Rendered images with source text —
=== Section Start ===
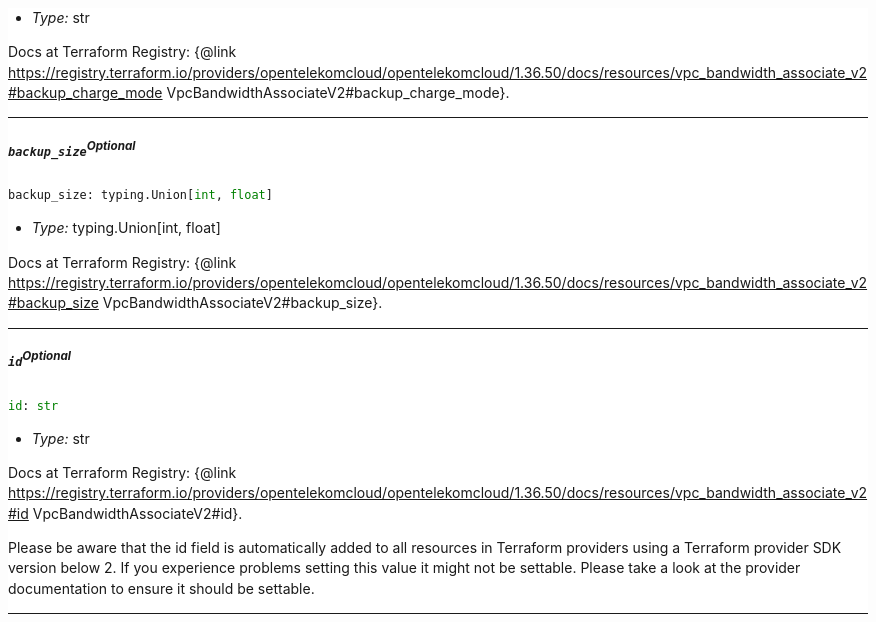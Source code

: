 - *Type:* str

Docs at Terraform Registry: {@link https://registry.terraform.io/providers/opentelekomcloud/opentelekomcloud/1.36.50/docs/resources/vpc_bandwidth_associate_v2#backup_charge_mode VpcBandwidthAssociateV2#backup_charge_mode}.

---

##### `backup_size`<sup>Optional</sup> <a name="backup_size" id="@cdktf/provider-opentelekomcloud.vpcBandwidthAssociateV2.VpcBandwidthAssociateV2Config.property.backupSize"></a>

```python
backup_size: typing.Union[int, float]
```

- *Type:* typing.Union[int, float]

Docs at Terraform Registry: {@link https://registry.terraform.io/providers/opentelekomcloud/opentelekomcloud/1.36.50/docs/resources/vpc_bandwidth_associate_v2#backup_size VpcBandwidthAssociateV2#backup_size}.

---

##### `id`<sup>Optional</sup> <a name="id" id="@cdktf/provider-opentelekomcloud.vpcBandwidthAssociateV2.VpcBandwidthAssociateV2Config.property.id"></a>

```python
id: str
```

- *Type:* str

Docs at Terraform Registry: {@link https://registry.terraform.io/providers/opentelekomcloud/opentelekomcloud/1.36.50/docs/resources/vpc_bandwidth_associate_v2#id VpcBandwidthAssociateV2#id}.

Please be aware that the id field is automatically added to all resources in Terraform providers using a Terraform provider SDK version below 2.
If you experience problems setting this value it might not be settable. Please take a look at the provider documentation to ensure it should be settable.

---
=== Section End ===
=== Section Start ===
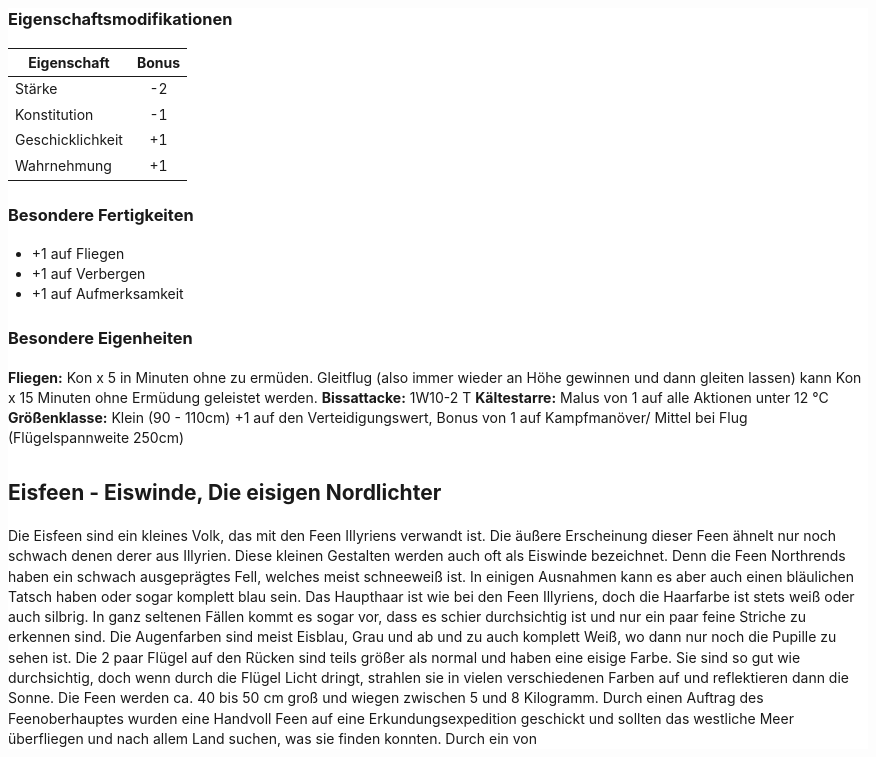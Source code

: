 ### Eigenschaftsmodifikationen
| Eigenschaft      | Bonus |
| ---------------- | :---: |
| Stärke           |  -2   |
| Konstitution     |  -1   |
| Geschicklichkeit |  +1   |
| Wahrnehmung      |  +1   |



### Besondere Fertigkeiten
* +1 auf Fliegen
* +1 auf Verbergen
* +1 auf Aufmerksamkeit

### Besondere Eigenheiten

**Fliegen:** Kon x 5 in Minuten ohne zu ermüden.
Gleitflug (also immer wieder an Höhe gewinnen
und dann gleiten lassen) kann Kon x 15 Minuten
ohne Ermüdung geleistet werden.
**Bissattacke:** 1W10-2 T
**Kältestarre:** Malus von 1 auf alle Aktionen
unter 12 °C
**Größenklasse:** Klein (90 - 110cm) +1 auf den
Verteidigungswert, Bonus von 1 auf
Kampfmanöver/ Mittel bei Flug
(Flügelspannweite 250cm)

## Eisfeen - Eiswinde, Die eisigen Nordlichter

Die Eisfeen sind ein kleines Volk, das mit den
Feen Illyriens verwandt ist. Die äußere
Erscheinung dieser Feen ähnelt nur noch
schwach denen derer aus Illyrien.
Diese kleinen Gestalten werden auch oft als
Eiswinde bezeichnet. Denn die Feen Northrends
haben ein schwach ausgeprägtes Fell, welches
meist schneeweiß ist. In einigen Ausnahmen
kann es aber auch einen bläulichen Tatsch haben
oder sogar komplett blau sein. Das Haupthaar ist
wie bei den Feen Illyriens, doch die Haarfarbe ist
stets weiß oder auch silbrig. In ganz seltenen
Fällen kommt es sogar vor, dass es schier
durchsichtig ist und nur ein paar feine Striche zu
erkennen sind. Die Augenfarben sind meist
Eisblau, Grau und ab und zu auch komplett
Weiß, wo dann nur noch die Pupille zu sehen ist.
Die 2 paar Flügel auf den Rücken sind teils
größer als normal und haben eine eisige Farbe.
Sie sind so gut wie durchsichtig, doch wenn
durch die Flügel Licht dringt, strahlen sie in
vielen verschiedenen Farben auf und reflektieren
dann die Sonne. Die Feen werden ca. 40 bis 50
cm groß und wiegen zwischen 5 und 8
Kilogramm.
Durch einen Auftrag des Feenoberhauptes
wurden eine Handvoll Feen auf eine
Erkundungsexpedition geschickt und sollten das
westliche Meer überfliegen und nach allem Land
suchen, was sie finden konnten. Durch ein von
=== Section End ===
Exercise prompt — Work through the records line by line, and once you reach the final line, report only how many held "Please".

Answer box — 2